Wait what? I'm not understanding you. The bank will not pay peoole if anything happens in fire or flood? Wait how could a fire possibly damage the deposit boxes? The deposit boxes are super fireproof right?

They don't reimburse or pay out for safe deposit boxes because they don't know what's in them. I used fire/flood as an example, it's highly unlikely that your safe deposit box would burn.

At any rate you should have a copy of your backups in your house and one copy in the box.
 
$80 per year is ok. If you have other accounts with them, IRA etc, see if the amounts are large enough you qualify for a free box. Yes, the boxes are pretty fire resistant but a building collapse followed by a smoldering fire will likely cook any contents. Since most box contents are unknown to the bank, they can't insure them as they have no way to verify a loss. "Sure, that molten blob of gold was grandma's heirloom ring complete with 20 caret diamond."
 
Also bank vaults are not waterproof. If they have a flood things will get wet too.... Just a couple of weeks ago a bank in WI flooded and had to have all their cash replaced by the Federal Reserve.

I personally do not see the benefit of storing data backup discs in a safe deposit box myself though. Other backups methods are much simpler.
 
For a backup plan? The safety deposit box is the better option if you're keeping two backups. You want your backups as far apart as feasible. Waterproofing can be done with one of those food sealers and a ziplock (or anti static bag)(place item, heat seal).

For very important files you can't afford to lose, you'd want to create at least two backups. One could be an array/disk at your house or a cloud solution (pre encrypted), the other should be in another location entirely (friend's house, relatives house, bank vault, burried).
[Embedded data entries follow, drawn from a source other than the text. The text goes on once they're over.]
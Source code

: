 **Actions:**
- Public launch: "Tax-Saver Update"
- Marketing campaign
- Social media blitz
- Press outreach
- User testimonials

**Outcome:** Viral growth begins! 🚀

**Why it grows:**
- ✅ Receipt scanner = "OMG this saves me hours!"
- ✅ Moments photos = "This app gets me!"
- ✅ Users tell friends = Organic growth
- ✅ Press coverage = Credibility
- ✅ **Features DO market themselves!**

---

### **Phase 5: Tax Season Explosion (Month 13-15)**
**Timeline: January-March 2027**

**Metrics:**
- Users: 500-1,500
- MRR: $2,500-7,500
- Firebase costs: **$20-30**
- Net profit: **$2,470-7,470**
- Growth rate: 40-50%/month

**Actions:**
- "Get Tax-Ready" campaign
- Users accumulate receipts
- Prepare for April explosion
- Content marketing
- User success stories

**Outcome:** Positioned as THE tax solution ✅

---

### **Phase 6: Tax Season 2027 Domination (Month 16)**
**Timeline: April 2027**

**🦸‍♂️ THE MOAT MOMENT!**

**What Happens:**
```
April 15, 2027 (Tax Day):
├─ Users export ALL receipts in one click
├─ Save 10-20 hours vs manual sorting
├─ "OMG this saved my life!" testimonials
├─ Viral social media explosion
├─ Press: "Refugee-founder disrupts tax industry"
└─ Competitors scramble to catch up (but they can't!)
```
For my important files, they have a series of backups:

- Live copy goes on redundant array using File History in Windows or rsync in Linux.

- Weekly backups (changes) get packed and also backed up (WinBackup, Acronis, etc.). This helps protect file attacking viruses.

- All files on the redundant array are backed to an external drive odd or even. When odd is on site, even is off site. When even is on site, odd is off site. They're rotated monthly.


This gives you: hot (raid - spun up / live), warm (packed, but on site), and cold (off site, no power) levels of backup.

In this config, my house could burn down and I'd lose at most a months of data changes.